SUPPLIED DATA:
============
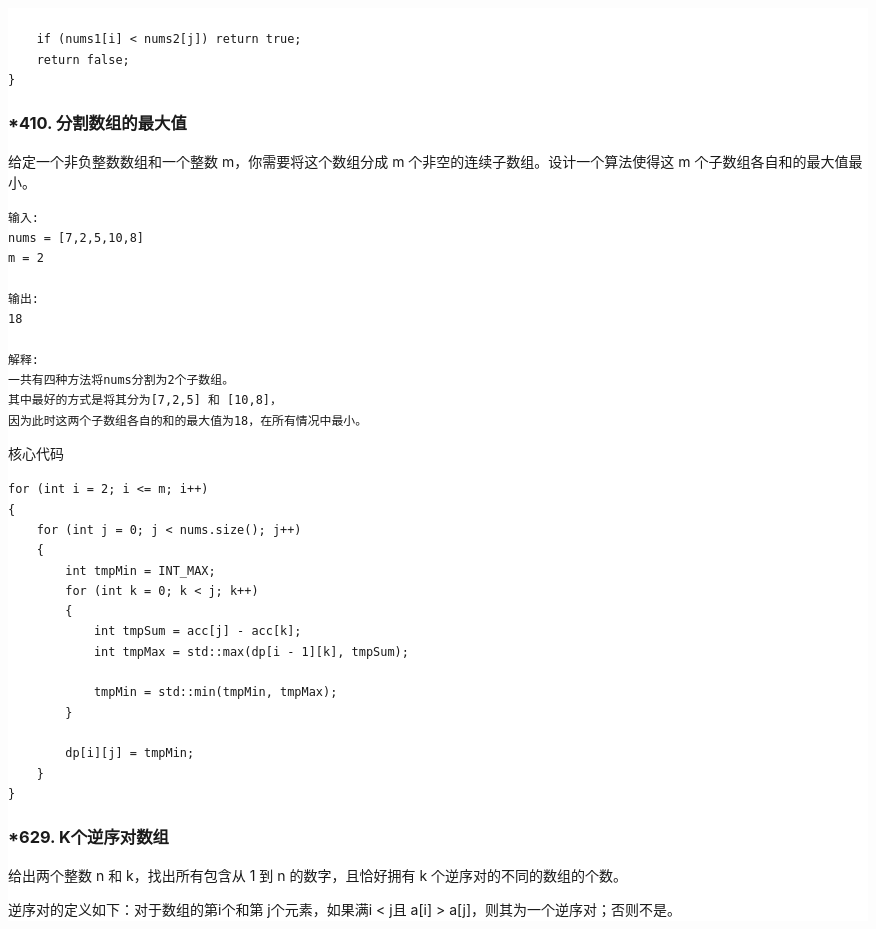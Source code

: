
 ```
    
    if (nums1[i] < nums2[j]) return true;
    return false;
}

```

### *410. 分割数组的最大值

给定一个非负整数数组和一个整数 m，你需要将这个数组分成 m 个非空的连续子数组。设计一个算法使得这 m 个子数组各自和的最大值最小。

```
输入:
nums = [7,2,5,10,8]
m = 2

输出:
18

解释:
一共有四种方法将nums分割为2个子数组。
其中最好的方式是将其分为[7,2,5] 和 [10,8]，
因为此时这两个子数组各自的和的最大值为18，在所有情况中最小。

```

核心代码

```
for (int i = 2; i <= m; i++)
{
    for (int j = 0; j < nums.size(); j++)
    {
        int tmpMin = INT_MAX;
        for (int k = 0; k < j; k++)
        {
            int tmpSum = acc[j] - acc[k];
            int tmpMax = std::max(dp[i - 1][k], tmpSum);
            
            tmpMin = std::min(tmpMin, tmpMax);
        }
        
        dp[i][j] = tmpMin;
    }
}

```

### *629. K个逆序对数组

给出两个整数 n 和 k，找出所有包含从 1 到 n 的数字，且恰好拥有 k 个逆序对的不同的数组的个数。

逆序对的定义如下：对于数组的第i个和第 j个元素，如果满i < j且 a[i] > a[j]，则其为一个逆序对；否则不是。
============
EXERCISE DETAILS: Find the number of lines in the records that include the word "tmpSum". Write only that number.

REPLY TO THE TASK: 2